(DATA Opens)
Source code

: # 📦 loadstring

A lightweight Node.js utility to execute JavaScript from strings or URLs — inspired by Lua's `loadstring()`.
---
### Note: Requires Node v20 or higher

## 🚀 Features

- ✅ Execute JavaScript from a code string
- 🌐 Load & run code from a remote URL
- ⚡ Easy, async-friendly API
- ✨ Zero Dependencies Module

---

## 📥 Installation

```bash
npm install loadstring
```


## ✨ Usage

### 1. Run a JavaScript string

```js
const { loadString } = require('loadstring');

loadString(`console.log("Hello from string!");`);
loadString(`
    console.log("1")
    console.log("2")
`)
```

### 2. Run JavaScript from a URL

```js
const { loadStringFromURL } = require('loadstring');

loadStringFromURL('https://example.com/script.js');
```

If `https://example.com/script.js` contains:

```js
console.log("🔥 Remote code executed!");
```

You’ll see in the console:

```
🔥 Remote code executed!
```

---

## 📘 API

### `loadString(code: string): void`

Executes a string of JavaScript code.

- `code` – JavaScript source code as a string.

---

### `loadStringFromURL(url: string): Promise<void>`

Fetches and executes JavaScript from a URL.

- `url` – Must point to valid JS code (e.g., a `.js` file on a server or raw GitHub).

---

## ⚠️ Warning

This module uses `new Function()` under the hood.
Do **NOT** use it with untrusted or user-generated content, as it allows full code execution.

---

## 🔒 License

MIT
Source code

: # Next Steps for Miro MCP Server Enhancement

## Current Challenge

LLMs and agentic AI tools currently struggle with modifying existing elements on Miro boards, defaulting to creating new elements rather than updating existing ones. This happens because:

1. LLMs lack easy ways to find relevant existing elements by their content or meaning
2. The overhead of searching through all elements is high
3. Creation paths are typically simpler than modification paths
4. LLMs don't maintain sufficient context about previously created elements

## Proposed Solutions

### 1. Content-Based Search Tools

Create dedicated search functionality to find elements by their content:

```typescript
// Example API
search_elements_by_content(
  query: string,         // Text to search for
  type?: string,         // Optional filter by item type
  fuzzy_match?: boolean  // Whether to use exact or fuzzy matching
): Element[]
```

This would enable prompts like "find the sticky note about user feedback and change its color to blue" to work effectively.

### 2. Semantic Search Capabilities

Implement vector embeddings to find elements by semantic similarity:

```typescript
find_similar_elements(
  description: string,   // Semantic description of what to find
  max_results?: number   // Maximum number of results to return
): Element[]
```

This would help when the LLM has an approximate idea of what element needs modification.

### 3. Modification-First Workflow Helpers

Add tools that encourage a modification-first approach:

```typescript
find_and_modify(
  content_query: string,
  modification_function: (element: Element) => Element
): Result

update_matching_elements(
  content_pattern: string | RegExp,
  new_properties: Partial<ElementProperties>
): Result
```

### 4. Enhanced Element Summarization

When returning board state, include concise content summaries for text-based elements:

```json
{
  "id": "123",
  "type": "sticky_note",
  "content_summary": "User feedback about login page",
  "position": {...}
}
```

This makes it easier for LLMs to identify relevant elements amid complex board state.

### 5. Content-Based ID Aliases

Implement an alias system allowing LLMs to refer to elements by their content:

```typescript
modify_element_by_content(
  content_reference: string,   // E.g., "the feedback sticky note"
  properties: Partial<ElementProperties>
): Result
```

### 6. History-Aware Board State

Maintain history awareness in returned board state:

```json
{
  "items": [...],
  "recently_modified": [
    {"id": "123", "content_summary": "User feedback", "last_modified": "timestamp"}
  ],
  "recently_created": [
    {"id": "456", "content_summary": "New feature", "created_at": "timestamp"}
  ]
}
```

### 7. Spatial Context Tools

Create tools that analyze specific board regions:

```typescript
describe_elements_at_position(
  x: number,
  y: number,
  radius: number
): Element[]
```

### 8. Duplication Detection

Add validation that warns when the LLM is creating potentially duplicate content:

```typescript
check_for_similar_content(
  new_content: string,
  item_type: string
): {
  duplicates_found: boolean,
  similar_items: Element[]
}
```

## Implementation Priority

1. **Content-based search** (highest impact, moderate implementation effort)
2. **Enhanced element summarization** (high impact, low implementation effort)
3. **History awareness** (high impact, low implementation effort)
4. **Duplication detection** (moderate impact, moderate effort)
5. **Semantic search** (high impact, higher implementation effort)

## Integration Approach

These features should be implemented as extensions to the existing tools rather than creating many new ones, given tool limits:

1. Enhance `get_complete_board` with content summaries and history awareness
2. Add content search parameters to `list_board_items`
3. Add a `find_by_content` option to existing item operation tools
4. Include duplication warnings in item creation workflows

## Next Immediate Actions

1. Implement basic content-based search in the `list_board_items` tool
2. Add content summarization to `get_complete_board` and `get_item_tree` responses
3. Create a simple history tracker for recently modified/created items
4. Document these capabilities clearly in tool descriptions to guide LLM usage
(DATA Closes)
▶ WHAT THIS TASK INVOLVES: Would you give the material above again, complete and exact?

▶ YOUR RESPONSE:
Source code

: # 📦 loadstring

A lightweight Node.js utility to execute JavaScript from strings or URLs — inspired by Lua's `loadstring()`.
---
### Note: Requires Node v20 or higher

## 🚀 Features

- ✅ Execute JavaScript from a code string
- 🌐 Load & run code from a remote URL
- ⚡ Easy, async-friendly API
- ✨ Zero Dependencies Module

---

## 📥 Installation

```bash
npm install loadstring
```


## ✨ Usage

### 1. Run a JavaScript string

```js
const { loadString } = require('loadstring');

loadString(`console.log("Hello from string!");`);
loadString(`
    console.log("1")
    console.log("2")
`)
```

### 2. Run JavaScript from a URL

```js
const { loadStringFromURL } = require('loadstring');

loadStringFromURL('https://example.com/script.js');
```

If `https://example.com/script.js` contains:

```js
console.log("🔥 Remote code executed!");
```

You’ll see in the console:

```
🔥 Remote code executed!
```

---

## 📘 API

### `loadString(code: string): void`

Executes a string of JavaScript code.

- `code` – JavaScript source code as a string.

---

### `loadStringFromURL(url: string): Promise<void>`

Fetches and executes JavaScript from a URL.

- `url` – Must point to valid JS code (e.g., a `.js` file on a server or raw GitHub).

---

## ⚠️ Warning

This module uses `new Function()` under the hood.
Do **NOT** use it with untrusted or user-generated content, as it allows full code execution.

---

## 🔒 License

MIT
Source code

: # Next Steps for Miro MCP Server Enhancement

## Current Challenge

LLMs and agentic AI tools currently struggle with modifying existing elements on Miro boards, defaulting to creating new elements rather than updating existing ones. This happens because:

1. LLMs lack easy ways to find relevant existing elements by their content or meaning
2. The overhead of searching through all elements is high
3. Creation paths are typically simpler than modification paths
4. LLMs don't maintain sufficient context about previously created elements

## Proposed Solutions

### 1. Content-Based Search Tools

Create dedicated search functionality to find elements by their content:

```typescript
// Example API
search_elements_by_content(
  query: string,         // Text to search for
  type?: string,         // Optional filter by item type
  fuzzy_match?: boolean  // Whether to use exact or fuzzy matching
): Element[]
```

This would enable prompts like "find the sticky note about user feedback and change its color to blue" to work effectively.

### 2. Semantic Search Capabilities

Implement vector embeddings to find elements by semantic similarity:

```typescript
find_similar_elements(
  description: string,   // Semantic description of what to find
  max_results?: number   // Maximum number of results to return
): Element[]
```

This would help when the LLM has an approximate idea of what element needs modification.

### 3. Modification-First Workflow Helpers

Add tools that encourage a modification-first approach:

```typescript
find_and_modify(
  content_query: string,
  modification_function: (element: Element) => Element
): Result

update_matching_elements(
  content_pattern: string | RegExp,
  new_properties: Partial<ElementProperties>
): Result
```

### 4. Enhanced Element Summarization

When returning board state, include concise content summaries for text-based elements:

```json
{
  "id": "123",
  "type": "sticky_note",
  "content_summary": "User feedback about login page",
  "position": {...}
}
```

This makes it easier for LLMs to identify relevant elements amid complex board state.

### 5. Content-Based ID Aliases

Implement an alias system allowing LLMs to refer to elements by their content:

```typescript
modify_element_by_content(
  content_reference: string,   // E.g., "the feedback sticky note"
  properties: Partial<ElementProperties>
): Result
```

### 6. History-Aware Board State

Maintain history awareness in returned board state:

```json
{
  "items": [...],
  "recently_modified": [
    {"id": "123", "content_summary": "User feedback", "last_modified": "timestamp"}
  ],
  "recently_created": [
    {"id": "456", "content_summary": "New feature", "created_at": "timestamp"}
  ]
}
```

### 7. Spatial Context Tools

Create tools that analyze specific board regions:

```typescript
describe_elements_at_position(
  x: number,
  y: number,
  radius: number
): Element[]
```

### 8. Duplication Detection

Add validation that warns when the LLM is creating potentially duplicate content:

```typescript
check_for_similar_content(
  new_content: string,
  item_type: string
): {
  duplicates_found: boolean,
  similar_items: Element[]
}
```

## Implementation Priority

1. **Content-based search** (highest impact, moderate implementation effort)
2. **Enhanced element summarization** (high impact, low implementation effort)
3. **History awareness** (high impact, low implementation effort)
4. **Duplication detection** (moderate impact, moderate effort)
5. **Semantic search** (high impact, higher implementation effort)

## Integration Approach

These features should be implemented as extensions to the existing tools rather than creating many new ones, given tool limits:

1. Enhance `get_complete_board` with content summaries and history awareness
2. Add content search parameters to `list_board_items`
3. Add a `find_by_content` option to existing item operation tools
4. Include duplication warnings in item creation workflows

## Next Immediate Actions

1. Implement basic content-based search in the `list_board_items` tool
2. Add content summarization to `get_complete_board` and `get_item_tree` responses
3. Create a simple history tracker for recently modified/created items
4. Document these capabilities clearly in tool descriptions to guide LLM usage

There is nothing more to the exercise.